はじめに

日常生活や生き方を通して、お金の価値観・人生観を考えるきっかけになるような話題の本をMONEY PLUS編集部がピックアップ。書籍の担当編集者に読みどころやこだわり、制作秘話などを語っていただきます。

今回は、帝国データバンク情報部・藤森徹著『あの会社はこうして潰れた』をご紹介します。


『あの会社はこうして潰れた』帝国データバンク情報部・藤森徹著


誰もが知る「あの企業」はなぜ倒産してしまったのか。破綻の裏側にある、想像もしないドラマ。経理部長の自死、跡継ぎの背任、複雑な不正取引、警察の手が及ばないグレーゾーンなど、実際に見てきた企業信用調査マンが明らかにする。
並製/236ページ/日本経済新聞出版社/2017年4月10日

担当編集者のコメント

企業の倒産数は年々減少しており、まさに「無倒産時代」であるといえます。

著者によれば、地方銀行の現場では倒産を知らない若手支店長も増えているのだとか。

とはいえ、倒産は年間数千件は確実に起きており、為替や景気の動向次第でいつまた倒産ラッシュの時代がやってくるかわからない状況でもあります。倒産は、あなたの会社、取引先、投資先でも起こりうるのです!

ワインを対象に77億円を集めた人気投資ファンド、創業500年の老舗菓子店、名医が経営する病院、元アイドルが広告塔を務めたアパレル――。本書に登場する企業、業種はさまざまです。

産業構造の変化、高齢化による人手不足や事業承継の問題。本業は順調なのに、多角的経営や金融取引にのめり込んで多額の損益を出したケース、赤字経営を隠蔽するために不正会計に走るケースなど、倒産の原因もさまざま。

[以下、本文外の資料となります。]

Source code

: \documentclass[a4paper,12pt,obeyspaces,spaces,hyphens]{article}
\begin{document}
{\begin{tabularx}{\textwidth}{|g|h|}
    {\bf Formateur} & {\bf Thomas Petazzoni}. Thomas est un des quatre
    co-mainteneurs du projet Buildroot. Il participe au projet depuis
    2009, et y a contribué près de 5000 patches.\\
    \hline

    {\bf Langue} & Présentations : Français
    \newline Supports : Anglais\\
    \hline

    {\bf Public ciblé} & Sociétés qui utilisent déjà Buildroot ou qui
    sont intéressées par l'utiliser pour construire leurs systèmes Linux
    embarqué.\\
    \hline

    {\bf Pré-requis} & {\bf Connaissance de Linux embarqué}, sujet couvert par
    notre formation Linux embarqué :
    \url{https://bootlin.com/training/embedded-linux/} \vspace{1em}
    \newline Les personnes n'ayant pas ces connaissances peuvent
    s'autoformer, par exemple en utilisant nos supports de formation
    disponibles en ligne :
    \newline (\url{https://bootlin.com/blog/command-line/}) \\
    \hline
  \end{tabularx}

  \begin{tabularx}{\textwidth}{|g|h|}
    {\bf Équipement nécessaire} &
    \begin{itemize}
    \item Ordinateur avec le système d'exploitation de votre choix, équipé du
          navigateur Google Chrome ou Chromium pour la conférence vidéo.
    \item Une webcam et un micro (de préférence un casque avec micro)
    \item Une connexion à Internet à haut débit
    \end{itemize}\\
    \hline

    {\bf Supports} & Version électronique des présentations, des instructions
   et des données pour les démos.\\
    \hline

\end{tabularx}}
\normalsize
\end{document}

それらの事例をひとつひとつ読み解くと、今の日本経済が抱える問題が浮かび上がってきます。

本書は、どうすれば企業は潰れるのか、なぜ防げなかったのか、起こりやすい傾向、陥りやすいポイントを抑えて解説しています。

企業の倒産情報は、なんとなく外部に伝わるときもあれば、隠されていた都合の悪い情報がいきなり噴出するときもあります。倒産を予測するにはどうすればよいのかも学べるようになっています。

リアルな企業ドキュメンタリーとして興味深いだけでなく、倒産の実際を学ぶ事例集としても有用な1冊です。